I have several suggestions:
1. You can use the IIS= option in the SOLVE WITH LP statement to identify an irreducible infeasible set. For your problem, this will likely return a cycle, as you suspected.
2. You can use the CYCLE= option in the SOLVE WITH NETWORK statement to find a cycle.
For suggestions 1 and 2, you can report the source of infeasibility to the data preparer to correct. But even after correction, there might be another cycle.
3. You can use the CYCLE= option in the SOLVE WITH NETWORK statement to find all cycles (MAXCYCLES=ALL). Then report them all to the data preparer to correct.
4. You can use the MILP solver to find a minimum set of arcs whose removal will eliminate all cycles. To do this, you could introduce a binary variable IsRemoved[i,j] for each arc <i,j>, do step 3 to find all cycles, impose a "cover" constraint sum {<i,j> in ARCS_cycle[c]} IsRemoved[i,j] >= 1 that forces at least one arc to be removed from each cycle, and minimize sum {<i,j> in prec} IsRemoved[i,j]. Then remove the arcs for which IsRemoved[i,j] > 0.5 (a safe comparison for = 1) and proceed with the LP solve.

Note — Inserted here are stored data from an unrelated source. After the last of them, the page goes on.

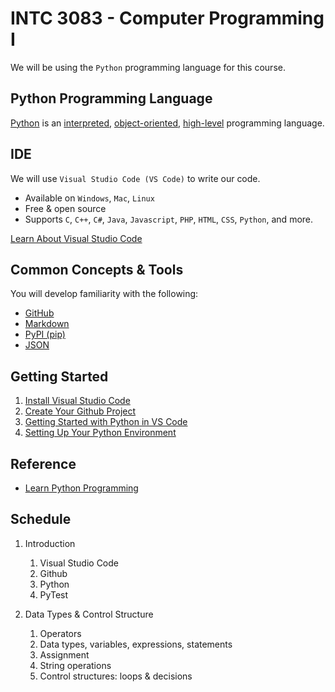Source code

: # INTC 3083 - Computer Programming I

We will be using the `Python` programming language for this course.

## Python Programming Language

[Python](https://www.python.org/) is an [interpreted](https://www.geeksforgeeks.org/difference-between-compiled-and-interpreted-language/), [object-oriented](https://searchapparchitecture.techtarget.com/definition/object-oriented-programming-OOP), [high-level](https://www.webopedia.com/definitions/high-level-language/) programming language.

## IDE

We will use `Visual Studio Code (VS Code)` to write our code.

- Available on `Windows`, `Mac`, `Linux`
- Free & open source
- Supports `C`, `C++`, `C#`, `Java`, `Javascript`, `PHP`, `HTML`, `CSS`, `Python`, and more.

[Learn About Visual Studio Code](https://code.visualstudio.com/)

## Common Concepts & Tools
You will develop familiarity with the following:

- [GitHub](https://github.com/)
- [Markdown](https://guides.github.com/features/mastering-markdown/)
- [PyPI (pip)](https://pypi.org/project/pip/)
- [JSON](https://www.programiz.com/python-programming/json)

## Getting Started

1. [Install Visual Studio Code](https://code.visualstudio.com/)
2. [Create Your Github Project](doc/github.md)
3. [Getting Started with Python in VS Code](https://code.visualstudio.com/docs/python/python-tutorial)
4. [Setting Up Your Python Environment](doc/setup.md)

## Reference

- [Learn Python Programming](https://www.programiz.com/python-programming)

## Schedule

1. Introduction
   1. Visual Studio Code
   2. Github
   3. Python
   4. PyTest

2. Data Types & Control Structure
   1. Operators
   2. Data types, variables, expressions, statements
   3. Assignment
   4. String operations
   5. Control structures: loops & decisions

5. You can introduce a slack variable to measure constraint violation, minimize the sum of slacks, impose an objective cut, and solve again with the original objective:
var slack{prec} >= 0;
min infeasibility = sum {<i,j> in prec} slack[i,j];
con ptime{<i,j> in prec}:
s[i] + duration[i] <= s[j] + slack[i,j];
solve;
num mininfeasibility;
mininfeasibility = infeasibility.sol;
con objectivecut:
infeasibility <= mininfeasibility;
solve obj objective;
By the way, a cycle for which all durations are 0 is fine. It just means that those activities must all happen at the same time.